# HEADS UP! message and warning set to FALSE only after working through problems, otherwise it is very difficult to
# troubleshoot code.
knitr::opts_chunk$set(echo = TRUE, cache = TRUE, message = TRUE, warning = TRUE)
This is an R Markdown document created to submit Peer Graded Project
2 in the Coursera Reproducible Research course.
This project has the following list of requirements:
1. Has either a (1) valid RPubs URL pointing to a data analysis document
for this assignment been submitted; or (2) a complete PDF file
presenting the data analysis been uploaded?
2. Is the document written in English?
3. Does the analysis include description and justification for any data
transformations?
4. Does the document have a title that briefly summarizes the data
analysis?
5. Does the document have a synopsis that describes and summarizes the
data analysis in less than 10 sentences?
6. Is there a section titled “Data Processing” that describes how the
data were loaded into R and processed for analysis?
7. Is there a section titled “Results” where the main results are
presented?
8. Is there at least one figure in the document that contains a
plot?
9. Are there at most 3 figures in this document?
10. Does the analysis start from the raw data file (i.e. the
original.csv.bz2 file)?
11. Does the analysis address the question of which types of events are
most harmful to population health?
12. Does the analysis address the question of which types of events have
the greatest economic consequences?
13. Do all the results of the analysis (i.e. figures, tables, numerical
summaries) appear to be reproducible?
14. Do the figure(s) have descriptive captions (i.e. there is a
description near the figure of what is happening in the figure)
15. As far as you can determine, does it appear that the work submitted
for this project is the work of the student who submitted it?
The Coursera Reproducible Research Project 2 asked students to use the R programming language to examine a climate data set provided by the National Weather Service and answer two questions.
Across the United States, which types of events (as indicated in the “EVTYPE” variable) are most harmful with respect to population health?
Across the United States, which types of events have the greatest economic consequences?
Across the United States, Tornado events are most harmful to population health.

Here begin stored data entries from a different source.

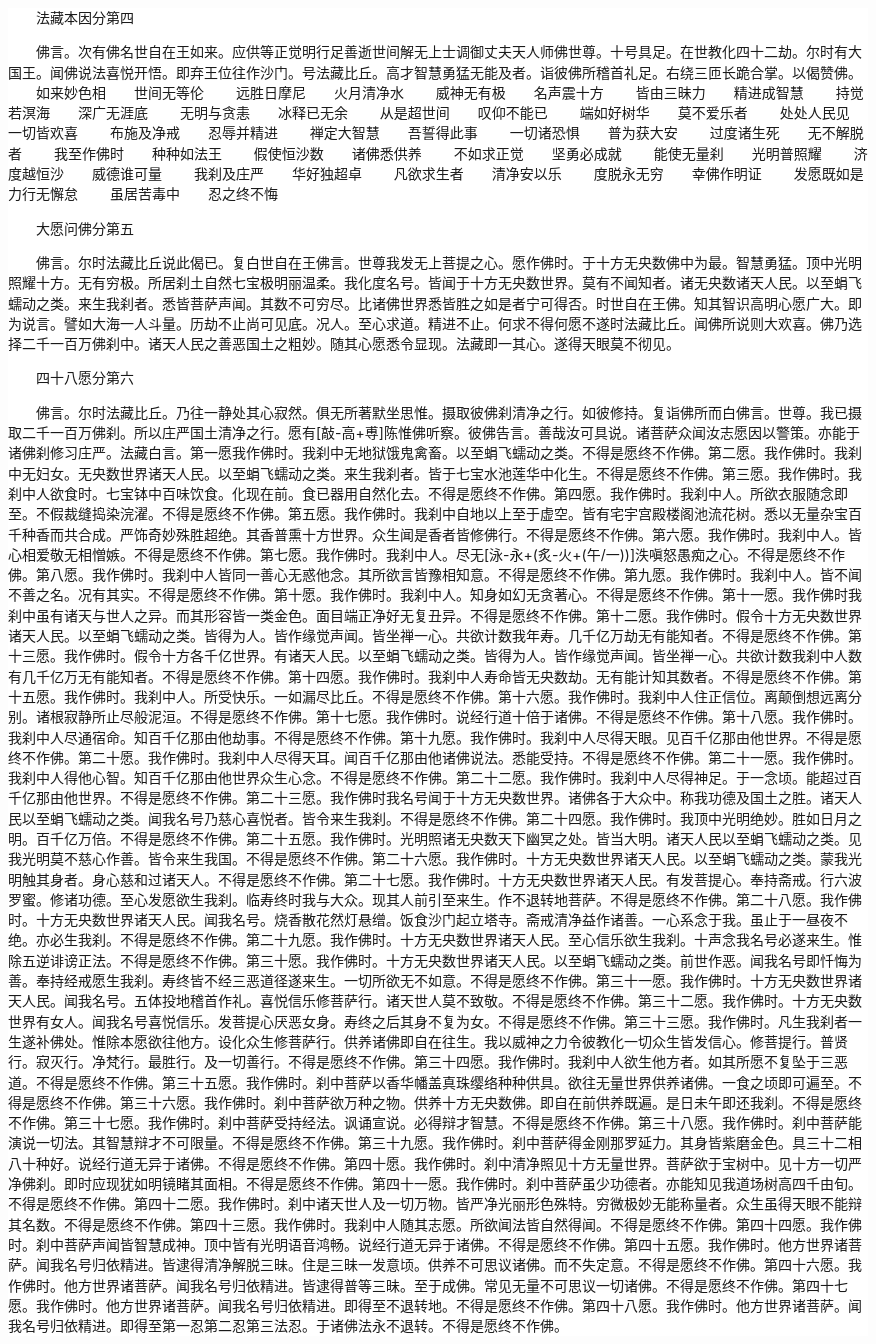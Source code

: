 　　法藏本因分第四

　　佛言。次有佛名世自在王如来。应供等正觉明行足善逝世间解无上士调御丈夫天人师佛世尊。十号具足。在世教化四十二劫。尔时有大国王。闻佛说法喜悦开悟。即弃王位往作沙门。号法藏比丘。高才智慧勇猛无能及者。诣彼佛所稽首礼足。右绕三匝长跪合掌。以偈赞佛。
　　如来妙色相　　世间无等伦
　　远胜日摩尼　　火月清净水
　　威神无有极　　名声震十方
　　皆由三昧力　　精进成智慧
　　持觉若溟海　　深广无涯底
　　无明与贪恚　　冰释已无余
　　从是超世间　　叹仰不能已
　　端如好树华　　莫不爱乐者
　　处处人民见　　一切皆欢喜
　　布施及净戒　　忍辱并精进
　　禅定大智慧　　吾誓得此事
　　一切诸恐惧　　普为获大安
　　过度诸生死　　无不解脱者
　　我至作佛时　　种种如法王
　　假使恒沙数　　诸佛悉供养
　　不如求正觉　　坚勇必成就
　　能使无量刹　　光明普照耀
　　济度越恒沙　　威德谁可量
　　我刹及庄严　　华好独超卓
　　凡欲求生者　　清净安以乐
　　度脱永无穷　　幸佛作明证
　　发愿既如是　　力行无懈怠
　　虽居苦毒中　　忍之终不悔

　　大愿问佛分第五

　　佛言。尔时法藏比丘说此偈已。复白世自在王佛言。世尊我发无上菩提之心。愿作佛时。于十方无央数佛中为最。智慧勇猛。顶中光明照耀十方。无有穷极。所居刹土自然七宝极明丽温柔。我化度名号。皆闻于十方无央数世界。莫有不闻知者。诸无央数诸天人民。以至蜎飞蠕动之类。来生我刹者。悉皆菩萨声闻。其数不可穷尽。比诸佛世界悉皆胜之如是者宁可得否。时世自在王佛。知其智识高明心愿广大。即为说言。譬如大海一人斗量。历劫不止尚可见底。况人。至心求道。精进不止。何求不得何愿不遂时法藏比丘。闻佛所说则大欢喜。佛乃选择二千一百万佛刹中。诸天人民之善恶国土之粗妙。随其心愿悉令显现。法藏即一其心。遂得天眼莫不彻见。

　　四十八愿分第六

　　佛言。尔时法藏比丘。乃往一静处其心寂然。俱无所著默坐思惟。摄取彼佛刹清净之行。如彼修持。复诣佛所而白佛言。世尊。我已摄取二千一百万佛刹。所以庄严国土清净之行。愿有[敲-高+尃]陈惟佛听察。彼佛告言。善哉汝可具说。诸菩萨众闻汝志愿因以警策。亦能于诸佛刹修习庄严。法藏白言。第一愿我作佛时。我刹中无地狱饿鬼禽畜。以至蜎飞蠕动之类。不得是愿终不作佛。第二愿。我作佛时。我刹中无妇女。无央数世界诸天人民。以至蜎飞蠕动之类。来生我刹者。皆于七宝水池莲华中化生。不得是愿终不作佛。第三愿。我作佛时。我刹中人欲食时。七宝钵中百味饮食。化现在前。食已器用自然化去。不得是愿终不作佛。第四愿。我作佛时。我刹中人。所欲衣服随念即至。不假裁缝捣染浣濯。不得是愿终不作佛。第五愿。我作佛时。我刹中自地以上至于虚空。皆有宅宇宫殿楼阁池流花树。悉以无量杂宝百千种香而共合成。严饰奇妙殊胜超绝。其香普熏十方世界。众生闻是香者皆修佛行。不得是愿终不作佛。第六愿。我作佛时。我刹中人。皆心相爱敬无相憎嫉。不得是愿终不作佛。第七愿。我作佛时。我刹中人。尽无[泳-永+(炙-火+(午/一))]泆嗔怒愚痴之心。不得是愿终不作佛。第八愿。我作佛时。我刹中人皆同一善心无惑他念。其所欲言皆豫相知意。不得是愿终不作佛。第九愿。我作佛时。我刹中人。皆不闻不善之名。况有其实。不得是愿终不作佛。第十愿。我作佛时。我刹中人。知身如幻无贪著心。不得是愿终不作佛。第十一愿。我作佛时我刹中虽有诸天与世人之异。而其形容皆一类金色。面目端正净好无复丑异。不得是愿终不作佛。第十二愿。我作佛时。假令十方无央数世界诸天人民。以至蜎飞蠕动之类。皆得为人。皆作缘觉声闻。皆坐禅一心。共欲计数我年寿。几千亿万劫无有能知者。不得是愿终不作佛。第十三愿。我作佛时。假令十方各千亿世界。有诸天人民。以至蜎飞蠕动之类。皆得为人。皆作缘觉声闻。皆坐禅一心。共欲计数我刹中人数有几千亿万无有能知者。不得是愿终不作佛。第十四愿。我作佛时。我刹中人寿命皆无央数劫。无有能计知其数者。不得是愿终不作佛。第十五愿。我作佛时。我刹中人。所受快乐。一如漏尽比丘。不得是愿终不作佛。第十六愿。我作佛时。我刹中人住正信位。离颠倒想远离分别。诸根寂静所止尽般泥洹。不得是愿终不作佛。第十七愿。我作佛时。说经行道十倍于诸佛。不得是愿终不作佛。第十八愿。我作佛时。我刹中人尽通宿命。知百千亿那由他劫事。不得是愿终不作佛。第十九愿。我作佛时。我刹中人尽得天眼。见百千亿那由他世界。不得是愿终不作佛。第二十愿。我作佛时。我刹中人尽得天耳。闻百千亿那由他诸佛说法。悉能受持。不得是愿终不作佛。第二十一愿。我作佛时。我刹中人得他心智。知百千亿那由他世界众生心念。不得是愿终不作佛。第二十二愿。我作佛时。我刹中人尽得神足。于一念顷。能超过百千亿那由他世界。不得是愿终不作佛。第二十三愿。我作佛时我名号闻于十方无央数世界。诸佛各于大众中。称我功德及国土之胜。诸天人民以至蜎飞蠕动之类。闻我名号乃慈心喜悦者。皆令来生我刹。不得是愿终不作佛。第二十四愿。我作佛时。我顶中光明绝妙。胜如日月之明。百千亿万倍。不得是愿终不作佛。第二十五愿。我作佛时。光明照诸无央数天下幽冥之处。皆当大明。诸天人民以至蜎飞蠕动之类。见我光明莫不慈心作善。皆令来生我国。不得是愿终不作佛。第二十六愿。我作佛时。十方无央数世界诸天人民。以至蜎飞蠕动之类。蒙我光明触其身者。身心慈和过诸天人。不得是愿终不作佛。第二十七愿。我作佛时。十方无央数世界诸天人民。有发菩提心。奉持斋戒。行六波罗蜜。修诸功德。至心发愿欲生我刹。临寿终时我与大众。现其人前引至来生。作不退转地菩萨。不得是愿终不作佛。第二十八愿。我作佛时。十方无央数世界诸天人民。闻我名号。烧香散花然灯悬缯。饭食沙门起立塔寺。斋戒清净益作诸善。一心系念于我。虽止于一昼夜不绝。亦必生我刹。不得是愿终不作佛。第二十九愿。我作佛时。十方无央数世界诸天人民。至心信乐欲生我刹。十声念我名号必遂来生。惟除五逆诽谤正法。不得是愿终不作佛。第三十愿。我作佛时。十方无央数世界诸天人民。以至蜎飞蠕动之类。前世作恶。闻我名号即忏悔为善。奉持经戒愿生我刹。寿终皆不经三恶道径遂来生。一切所欲无不如意。不得是愿终不作佛。第三十一愿。我作佛时。十方无央数世界诸天人民。闻我名号。五体投地稽首作礼。喜悦信乐修菩萨行。诸天世人莫不致敬。不得是愿终不作佛。第三十二愿。我作佛时。十方无央数世界有女人。闻我名号喜悦信乐。发菩提心厌恶女身。寿终之后其身不复为女。不得是愿终不作佛。第三十三愿。我作佛时。凡生我刹者一生遂补佛处。惟除本愿欲往他方。设化众生修菩萨行。供养诸佛即自在往生。我以威神之力令彼教化一切众生皆发信心。修菩提行。普贤行。寂灭行。净梵行。最胜行。及一切善行。不得是愿终不作佛。第三十四愿。我作佛时。我刹中人欲生他方者。如其所愿不复坠于三恶道。不得是愿终不作佛。第三十五愿。我作佛时。刹中菩萨以香华幡盖真珠缨络种种供具。欲往无量世界供养诸佛。一食之顷即可遍至。不得是愿终不作佛。第三十六愿。我作佛时。刹中菩萨欲万种之物。供养十方无央数佛。即自在前供养既遍。是日未午即还我刹。不得是愿终不作佛。第三十七愿。我作佛时。刹中菩萨受持经法。讽诵宣说。必得辩才智慧。不得是愿终不作佛。第三十八愿。我作佛时。刹中菩萨能演说一切法。其智慧辩才不可限量。不得是愿终不作佛。第三十九愿。我作佛时。刹中菩萨得金刚那罗延力。其身皆紫磨金色。具三十二相八十种好。说经行道无异于诸佛。不得是愿终不作佛。第四十愿。我作佛时。刹中清净照见十方无量世界。菩萨欲于宝树中。见十方一切严净佛刹。即时应现犹如明镜睹其面相。不得是愿终不作佛。第四十一愿。我作佛时。刹中菩萨虽少功德者。亦能知见我道场树高四千由旬。不得是愿终不作佛。第四十二愿。我作佛时。刹中诸天世人及一切万物。皆严净光丽形色殊特。穷微极妙无能称量者。众生虽得天眼不能辩其名数。不得是愿终不作佛。第四十三愿。我作佛时。我刹中人随其志愿。所欲闻法皆自然得闻。不得是愿终不作佛。第四十四愿。我作佛时。刹中菩萨声闻皆智慧成神。顶中皆有光明语音鸿畅。说经行道无异于诸佛。不得是愿终不作佛。第四十五愿。我作佛时。他方世界诸菩萨。闻我名号归依精进。皆逮得清净解脱三昧。住是三昧一发意顷。供养不可思议诸佛。而不失定意。不得是愿终不作佛。第四十六愿。我作佛时。他方世界诸菩萨。闻我名号归依精进。皆逮得普等三昧。至于成佛。常见无量不可思议一切诸佛。不得是愿终不作佛。第四十七愿。我作佛时。他方世界诸菩萨。闻我名号归依精进。即得至不退转地。不得是愿终不作佛。第四十八愿。我作佛时。他方世界诸菩萨。闻我名号归依精进。即得至第一忍第二忍第三法忍。于诸佛法永不退转。不得是愿终不作佛。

Tornadoes were the leading causes of weather-related fatalities and injuries, (5,633, and 91,346) respectively.
With regard to weather events having the greatest economic consequences across the United States, Flooding was the largest contributor. 150.3 billion USD worth of damages were attributed to flooding with Hurricanes/Typhoons coming in second at over $71.9 billion.
The data file was provided by following the URL https://d396qusza40orc.cloudfront.net/repdata%2Fdata%2FStormData.csv.bz2. The data file was in the form of a comma-separated-value file compressed via the bzip2 algorithm. I wasn’t familiar with this compression type and had to review the help information on the download.file() function to get the proper syntax so that I could figure out how to extract data from a .BZ2 file. See below.
library(plyr)
## ------------------------------------------------------------------------------
## You have loaded plyr after dplyr - this is likely to cause problems.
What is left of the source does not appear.